Marketers can decide to play on consumers’ guilt, but it’s dangerous territory. Consumer sentiment on the topic is edgy to the point that a real voracious hate of the superficial could develop into the deathblow every marketer fears. Materialistically rich consumers want immaterial values. Sustainability is the buzzword, and everybody knows that it can’t be negotiated any further. Consumers don’t only want to have the feeling but they want to be sure that when they buy they are sending signals right to the company bosses that tell them to make systemic changes. "Strictly speaking, these may not be rational", says Alex Steffen at WorldChanging, but there’s a "whole different level of committed consumption [that] comes into play".

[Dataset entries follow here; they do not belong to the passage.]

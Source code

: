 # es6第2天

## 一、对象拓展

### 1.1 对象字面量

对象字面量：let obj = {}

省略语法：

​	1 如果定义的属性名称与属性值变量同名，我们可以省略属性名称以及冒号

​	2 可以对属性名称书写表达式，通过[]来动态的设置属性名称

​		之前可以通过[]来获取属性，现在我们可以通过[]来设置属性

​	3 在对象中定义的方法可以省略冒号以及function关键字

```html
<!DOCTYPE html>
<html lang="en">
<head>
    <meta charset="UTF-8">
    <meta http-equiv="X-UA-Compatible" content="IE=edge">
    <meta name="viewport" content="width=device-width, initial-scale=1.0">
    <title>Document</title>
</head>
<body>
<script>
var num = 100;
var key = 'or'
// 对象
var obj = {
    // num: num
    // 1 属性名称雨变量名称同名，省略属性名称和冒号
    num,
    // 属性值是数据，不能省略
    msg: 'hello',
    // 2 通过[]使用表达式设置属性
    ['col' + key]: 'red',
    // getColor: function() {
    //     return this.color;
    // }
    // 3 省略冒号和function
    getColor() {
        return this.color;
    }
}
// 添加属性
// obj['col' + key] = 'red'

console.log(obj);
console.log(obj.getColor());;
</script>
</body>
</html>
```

It will take time for the new initiatives to materialize into recogniseable forms that can compete with the cornershop. It’s a slow process "as both buyers and suppliers need time to get used to something they literally didn’t grow up with", say Trendwatchers. They warn that those ideas that threaten existing power structures might be subjected to opposition, which might slow development. Other factors that slow the progress are companies’ misinterpreting creativity for spending, and reckless expansion.
Personal carbon footprint calculators are increasingly popular. These are multiple choice questionnaires that gather data about your age, location, food choices, travel habits, housing and household arrangements. Calculations take into account much productive land and water is needed to support your consumption and waste. BeGreenNow offers a good calculator, as well as ideas for offsetting your individual carbon footprint. Wired.com provides an integrated calculator of energy and food consumption.